*** Stored data Section Begins ***

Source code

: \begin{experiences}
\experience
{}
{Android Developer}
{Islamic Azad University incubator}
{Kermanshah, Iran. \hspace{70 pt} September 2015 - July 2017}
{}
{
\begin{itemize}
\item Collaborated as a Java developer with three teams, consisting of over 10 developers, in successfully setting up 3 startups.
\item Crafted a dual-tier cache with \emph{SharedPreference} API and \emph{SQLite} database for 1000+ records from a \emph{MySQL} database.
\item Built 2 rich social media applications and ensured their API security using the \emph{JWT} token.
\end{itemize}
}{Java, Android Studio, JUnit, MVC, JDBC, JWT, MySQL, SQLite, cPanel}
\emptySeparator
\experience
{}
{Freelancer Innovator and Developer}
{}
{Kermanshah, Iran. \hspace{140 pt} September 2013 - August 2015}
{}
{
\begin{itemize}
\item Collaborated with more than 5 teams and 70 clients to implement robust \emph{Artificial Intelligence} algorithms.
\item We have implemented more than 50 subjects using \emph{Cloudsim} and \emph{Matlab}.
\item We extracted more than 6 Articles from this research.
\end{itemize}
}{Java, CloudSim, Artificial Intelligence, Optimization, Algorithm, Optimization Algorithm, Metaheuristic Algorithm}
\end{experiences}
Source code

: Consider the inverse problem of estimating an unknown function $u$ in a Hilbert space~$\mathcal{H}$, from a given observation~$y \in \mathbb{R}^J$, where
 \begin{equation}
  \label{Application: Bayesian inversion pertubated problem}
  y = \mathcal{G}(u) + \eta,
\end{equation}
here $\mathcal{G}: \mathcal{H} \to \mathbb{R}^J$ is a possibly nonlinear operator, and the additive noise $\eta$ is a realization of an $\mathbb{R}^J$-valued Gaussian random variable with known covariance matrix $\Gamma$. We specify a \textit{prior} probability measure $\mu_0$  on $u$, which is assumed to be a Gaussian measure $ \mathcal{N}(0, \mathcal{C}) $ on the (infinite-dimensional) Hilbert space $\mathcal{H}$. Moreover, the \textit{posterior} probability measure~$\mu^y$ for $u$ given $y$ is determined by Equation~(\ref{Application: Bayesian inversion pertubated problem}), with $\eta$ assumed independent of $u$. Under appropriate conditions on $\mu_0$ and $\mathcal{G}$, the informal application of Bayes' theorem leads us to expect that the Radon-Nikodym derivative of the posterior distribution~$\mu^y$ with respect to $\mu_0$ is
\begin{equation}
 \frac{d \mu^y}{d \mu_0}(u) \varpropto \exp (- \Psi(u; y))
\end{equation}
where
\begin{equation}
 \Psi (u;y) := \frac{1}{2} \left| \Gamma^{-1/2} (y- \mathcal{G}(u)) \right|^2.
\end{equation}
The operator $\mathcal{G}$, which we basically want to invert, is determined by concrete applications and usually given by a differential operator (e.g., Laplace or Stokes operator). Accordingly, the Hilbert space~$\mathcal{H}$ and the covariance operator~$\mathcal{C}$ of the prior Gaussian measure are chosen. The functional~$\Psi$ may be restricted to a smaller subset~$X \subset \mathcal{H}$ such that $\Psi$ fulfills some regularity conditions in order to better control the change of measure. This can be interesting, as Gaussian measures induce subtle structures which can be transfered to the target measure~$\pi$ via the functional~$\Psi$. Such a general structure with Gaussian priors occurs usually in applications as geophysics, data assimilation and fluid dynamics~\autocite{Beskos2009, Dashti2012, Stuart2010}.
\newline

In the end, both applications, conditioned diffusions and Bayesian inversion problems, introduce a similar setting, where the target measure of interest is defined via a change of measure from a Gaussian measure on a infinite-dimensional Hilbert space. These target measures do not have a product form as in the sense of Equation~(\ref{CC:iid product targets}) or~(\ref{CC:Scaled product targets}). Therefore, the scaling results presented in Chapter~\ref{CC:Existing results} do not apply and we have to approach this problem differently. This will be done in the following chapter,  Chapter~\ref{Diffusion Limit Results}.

*** Stored data Section Ends ***

- _What you are asked to do_
Write the material out once more, exactly.

- _Solution_
Source code

: \begin{experiences}
\experience
{}
{Android Developer}
{Islamic Azad University incubator}
{Kermanshah, Iran. \hspace{70 pt} September 2015 - July 2017}
{}
{
\begin{itemize}
\item Collaborated as a Java developer with three teams, consisting of over 10 developers, in successfully setting up 3 startups.
\item Crafted a dual-tier cache with \emph{SharedPreference} API and \emph{SQLite} database for 1000+ records from a \emph{MySQL} database.
\item Built 2 rich social media applications and ensured their API security using the \emph{JWT} token.
\end{itemize}
}{Java, Android Studio, JUnit, MVC, JDBC, JWT, MySQL, SQLite, cPanel}
\emptySeparator
\experience
{}
{Freelancer Innovator and Developer}
{}
{Kermanshah, Iran. \hspace{140 pt} September 2013 - August 2015}
{}
{
\begin{itemize}
\item Collaborated with more than 5 teams and 70 clients to implement robust \emph{Artificial Intelligence} algorithms.
\item We have implemented more than 50 subjects using \emph{Cloudsim} and \emph{Matlab}.
\item We extracted more than 6 Articles from this research.
\end{itemize}
}{Java, CloudSim, Artificial Intelligence, Optimization, Algorithm, Optimization Algorithm, Metaheuristic Algorithm}
\end{experiences}
Source code

: Consider the inverse problem of estimating an unknown function $u$ in a Hilbert space~$\mathcal{H}$, from a given observation~$y \in \mathbb{R}^J$, where
 \begin{equation}
  \label{Application: Bayesian inversion pertubated problem}
  y = \mathcal{G}(u) + \eta,
\end{equation}
here $\mathcal{G}: \mathcal{H} \to \mathbb{R}^J$ is a possibly nonlinear operator, and the additive noise $\eta$ is a realization of an $\mathbb{R}^J$-valued Gaussian random variable with known covariance matrix $\Gamma$. We specify a \textit{prior} probability measure $\mu_0$  on $u$, which is assumed to be a Gaussian measure $ \mathcal{N}(0, \mathcal{C}) $ on the (infinite-dimensional) Hilbert space $\mathcal{H}$. Moreover, the \textit{posterior} probability measure~$\mu^y$ for $u$ given $y$ is determined by Equation~(\ref{Application: Bayesian inversion pertubated problem}), with $\eta$ assumed independent of $u$. Under appropriate conditions on $\mu_0$ and $\mathcal{G}$, the informal application of Bayes' theorem leads us to expect that the Radon-Nikodym derivative of the posterior distribution~$\mu^y$ with respect to $\mu_0$ is
\begin{equation}
 \frac{d \mu^y}{d \mu_0}(u) \varpropto \exp (- \Psi(u; y))
\end{equation}
where
\begin{equation}
 \Psi (u;y) := \frac{1}{2} \left| \Gamma^{-1/2} (y- \mathcal{G}(u)) \right|^2.
\end{equation}
The operator $\mathcal{G}$, which we basically want to invert, is determined by concrete applications and usually given by a differential operator (e.g., Laplace or Stokes operator). Accordingly, the Hilbert space~$\mathcal{H}$ and the covariance operator~$\mathcal{C}$ of the prior Gaussian measure are chosen. The functional~$\Psi$ may be restricted to a smaller subset~$X \subset \mathcal{H}$ such that $\Psi$ fulfills some regularity conditions in order to better control the change of measure. This can be interesting, as Gaussian measures induce subtle structures which can be transfered to the target measure~$\pi$ via the functional~$\Psi$. Such a general structure with Gaussian priors occurs usually in applications as geophysics, data assimilation and fluid dynamics~\autocite{Beskos2009, Dashti2012, Stuart2010}.
\newline

In the end, both applications, conditioned diffusions and Bayesian inversion problems, introduce a similar setting, where the target measure of interest is defined via a change of measure from a Gaussian measure on a infinite-dimensional Hilbert space. These target measures do not have a product form as in the sense of Equation~(\ref{CC:iid product targets}) or~(\ref{CC:Scaled product targets}). Therefore, the scaling results presented in Chapter~\ref{CC:Existing results} do not apply and we have to approach this problem differently. This will be done in the following chapter,  Chapter~\ref{Diffusion Limit Results}.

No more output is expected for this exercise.